==== Given records

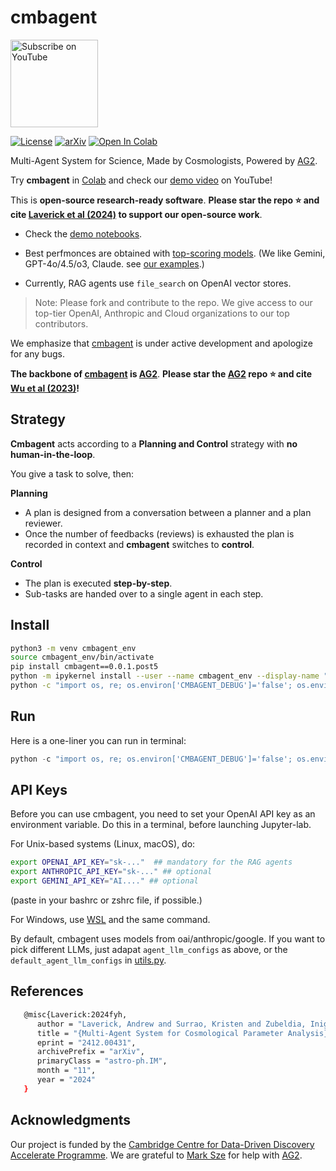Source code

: 
# cmbagent

<a href="https://www.youtube.com/@cmbagent" target="_blank">
    <img src="https://img.shields.io/badge/YouTube-Subscribe-red?style=flat-square&logo=youtube" alt="Subscribe on YouTube" width="140"/>
</a> 

[![License](https://img.shields.io/badge/license-MIT-blue.svg)](LICENSE) [![arXiv](https://img.shields.io/badge/arXiv-2412.00431-b31b1b.svg)](https://arxiv.org/abs/2412.00431) <a href="https://colab.research.google.com/github/CMBAgents/cmbagent/blob/main/docs/notebooks/cmbagent_colab_demo.ipynb" target="_parent">
    <img src="https://colab.research.google.com/assets/colab-badge.svg" alt="Open In Colab"/>
</a>

Multi-Agent System for Science, Made by Cosmologists, Powered by [AG2](https://github.com/ag2ai/ag2).

Try **cmbagent** in [Colab](https://colab.research.google.com/github/CMBAgents/cmbagent/blob/main/docs/notebooks/cmbagent_colab_demo.ipynb) and check our [demo video](https://www.youtube.com/watch?v=XE0Eu-tMpgs&t=1s) on YouTube!

This is **open-source research-ready software**.  **Please star the  repo ⭐ and cite [Laverick et al (2024)](#reference) to support our open-source work**. 

- Check the [demo notebooks](https://github.com/CMBAgents/cmbagent/tree/main/docs/notebooks).

- Best perfmonces are obtained with [top-scoring models](https://lmarena.ai/?leaderboard). (We like Gemini, GPT-4o/4.5/o3, Claude. see [our examples](https://github.com/CMBAgents/cmbagent/tree/main/docs/notebooks).)

- Currently, RAG agents use `file_search` on OpenAI vector stores.

> Note: Please fork and contribute to the repo. We give access to our top-tier OpenAI, Anthropic and Cloud organizations to our top contributors.

We emphasize that [cmbagent](https://github.com/CMBAgents/cmbagent) is under active development and apologize for any bugs. 

**The backbone of [cmbagent](https://github.com/CMBAgents/cmbagent) is [AG2](https://github.com/ag2ai/ag2)**. **Please star the [AG2](https://github.com/ag2ai/ag2) repo ⭐ and cite [Wu et al (2023)](https://arxiv.org/abs/2308.08155)!**

## Strategy

**Cmbagent** acts according to a **Planning and Control** strategy with **no human-in-the-loop**.

You give a task to solve, then:

**Planning**

- A plan is designed from a conversation between a planner and a plan reviewer.
- Once the number of feedbacks (reviews) is exhausted the plan is recorded in context and **cmbagent** switches to **control**.

**Control**

- The plan is executed **step-by-step**.
- Sub-tasks are handed over to a single agent in each step.

## Install 

```bash
python3 -m venv cmbagent_env
source cmbagent_env/bin/activate
pip install cmbagent==0.0.1.post5
python -m ipykernel install --user --name cmbagent_env --display-name "Python (cmbagent_env)"
python -c "import os, re; os.environ['CMBAGENT_DEBUG']='false'; os.environ['ASTROPILOT_DISABLE_DISPLAY']='true'; import cmbagent; task='''Draw two random numbers and give me their sum'''; results=cmbagent.one_shot(task, max_rounds=50, initial_agent='engineer', engineer_model='gpt-4o-mini');"
```

## Run

Here is a one-liner you can run in terminal:

```python
python -c "import os, re; os.environ['CMBAGENT_DEBUG']='false'; os.environ['ASTROPILOT_DISABLE_DISPLAY']='true'; import cmbagent; task='''Draw two random numbers and give me their sum'''; results=cmbagent.one_shot(task, max_rounds=50, initial_agent='engineer', engineer_model='gpt-4o-mini');"
```


## API Keys

Before you can use cmbagent, you need to set your OpenAI API key as an environment variable. Do this in a terminal, before launching Jupyter-lab.

For Unix-based systems (Linux, macOS), do:

```bash
export OPENAI_API_KEY="sk-..."  ## mandatory for the RAG agents
export ANTHROPIC_API_KEY="sk-..." ## optional 
export GEMINI_API_KEY="AI...." ## optional 
```
(paste in your bashrc or zshrc file, if possible.)

For Windows, use [WSL](https://learn.microsoft.com/en-us/windows/wsl/install) and the same command.

By default, cmbagent uses models from oai/anthropic/google. If you want to pick different LLMs, just adapat `agent_llm_configs` as above, or the `default_agent_llm_configs` in [utils.py](https://github.com/CMBAgents/cmbagent/blob/main/cmbagent/utils.py).


## References

```bash
   @misc{Laverick:2024fyh,
      author = "Laverick, Andrew and Surrao, Kristen and Zubeldia, Inigo and Bolliet, Boris and Cranmer, Miles and Lewis, Antony and Sherwin, Blake and Lesgourgues, Julien",
      title = "{Multi-Agent System for Cosmological Parameter Analysis}",
      eprint = "2412.00431",
      archivePrefix = "arXiv",
      primaryClass = "astro-ph.IM",
      month = "11",
      year = "2024"
   }
```


## Acknowledgments

Our project is funded by the [Cambridge Centre for Data-Driven Discovery Accelerate Programme](https://science.ai.cam.ac.uk). We are grateful to [Mark Sze](https://github.com/marklysze) for help with [AG2](https://github.com/ag2ai/ag2).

========

### Description of the task
In full and without changes, repeat the listing above, but not its pictures.

### Exercise output
Source code

: 
# cmbagent

<a href="https://www.youtube.com/@cmbagent" target="_blank">
    <img src="https://img.shields.io/badge/YouTube-Subscribe-red?style=flat-square&logo=youtube" alt="Subscribe on YouTube" width="140"/>
</a> 

[![License](https://img.shields.io/badge/license-MIT-blue.svg)](LICENSE) [![arXiv](https://img.shields.io/badge/arXiv-2412.00431-b31b1b.svg)](https://arxiv.org/abs/2412.00431) <a href="https://colab.research.google.com/github/CMBAgents/cmbagent/blob/main/docs/notebooks/cmbagent_colab_demo.ipynb" target="_parent">
    <img src="https://colab.research.google.com/assets/colab-badge.svg" alt="Open In Colab"/>
</a>

Multi-Agent System for Science, Made by Cosmologists, Powered by [AG2](https://github.com/ag2ai/ag2).

Try **cmbagent** in [Colab](https://colab.research.google.com/github/CMBAgents/cmbagent/blob/main/docs/notebooks/cmbagent_colab_demo.ipynb) and check our [demo video](https://www.youtube.com/watch?v=XE0Eu-tMpgs&t=1s) on YouTube!

This is **open-source research-ready software**.  **Please star the  repo ⭐ and cite [Laverick et al (2024)](#reference) to support our open-source work**. 

- Check the [demo notebooks](https://github.com/CMBAgents/cmbagent/tree/main/docs/notebooks).

- Best perfmonces are obtained with [top-scoring models](https://lmarena.ai/?leaderboard). (We like Gemini, GPT-4o/4.5/o3, Claude. see [our examples](https://github.com/CMBAgents/cmbagent/tree/main/docs/notebooks).)

- Currently, RAG agents use `file_search` on OpenAI vector stores.

> Note: Please fork and contribute to the repo. We give access to our top-tier OpenAI, Anthropic and Cloud organizations to our top contributors.

We emphasize that [cmbagent](https://github.com/CMBAgents/cmbagent) is under active development and apologize for any bugs. 

**The backbone of [cmbagent](https://github.com/CMBAgents/cmbagent) is [AG2](https://github.com/ag2ai/ag2)**. **Please star the [AG2](https://github.com/ag2ai/ag2) repo ⭐ and cite [Wu et al (2023)](https://arxiv.org/abs/2308.08155)!**

## Strategy

**Cmbagent** acts according to a **Planning and Control** strategy with **no human-in-the-loop**.

You give a task to solve, then:

**Planning**

- A plan is designed from a conversation between a planner and a plan reviewer.
- Once the number of feedbacks (reviews) is exhausted the plan is recorded in context and **cmbagent** switches to **control**.

**Control**

- The plan is executed **step-by-step**.
- Sub-tasks are handed over to a single agent in each step.

## Install 

```bash
python3 -m venv cmbagent_env
source cmbagent_env/bin/activate
pip install cmbagent==0.0.1.post5
python -m ipykernel install --user --name cmbagent_env --display-name "Python (cmbagent_env)"
python -c "import os, re; os.environ['CMBAGENT_DEBUG']='false'; os.environ['ASTROPILOT_DISABLE_DISPLAY']='true'; import cmbagent; task='''Draw two random numbers and give me their sum'''; results=cmbagent.one_shot(task, max_rounds=50, initial_agent='engineer', engineer_model='gpt-4o-mini');"
```

## Run

Here is a one-liner you can run in terminal:

```python
python -c "import os, re; os.environ['CMBAGENT_DEBUG']='false'; os.environ['ASTROPILOT_DISABLE_DISPLAY']='true'; import cmbagent; task='''Draw two random numbers and give me their sum'''; results=cmbagent.one_shot(task, max_rounds=50, initial_agent='engineer', engineer_model='gpt-4o-mini');"
```


## API Keys

Before you can use cmbagent, you need to set your OpenAI API key as an environment variable. Do this in a terminal, before launching Jupyter-lab.

For Unix-based systems (Linux, macOS), do:

```bash
export OPENAI_API_KEY="sk-..."  ## mandatory for the RAG agents
export ANTHROPIC_API_KEY="sk-..." ## optional 
export GEMINI_API_KEY="AI...." ## optional 
```
(paste in your bashrc or zshrc file, if possible.)

For Windows, use [WSL](https://learn.microsoft.com/en-us/windows/wsl/install) and the same command.

By default, cmbagent uses models from oai/anthropic/google. If you want to pick different LLMs, just adapat `agent_llm_configs` as above, or the `default_agent_llm_configs` in [utils.py](https://github.com/CMBAgents/cmbagent/blob/main/cmbagent/utils.py).


## References

```bash
   @misc{Laverick:2024fyh,
      author = "Laverick, Andrew and Surrao, Kristen and Zubeldia, Inigo and Bolliet, Boris and Cranmer, Miles and Lewis, Antony and Sherwin, Blake and Lesgourgues, Julien",
      title = "{Multi-Agent System for Cosmological Parameter Analysis}",
      eprint = "2412.00431",
      archivePrefix = "arXiv",
      primaryClass = "astro-ph.IM",
      month = "11",
      year = "2024"
   }
```


## Acknowledgments

Our project is funded by the [Cambridge Centre for Data-Driven Discovery Accelerate Programme](https://science.ai.cam.ac.uk). We are grateful to [Mark Sze](https://github.com/marklysze) for help with [AG2](https://github.com/ag2ai/ag2).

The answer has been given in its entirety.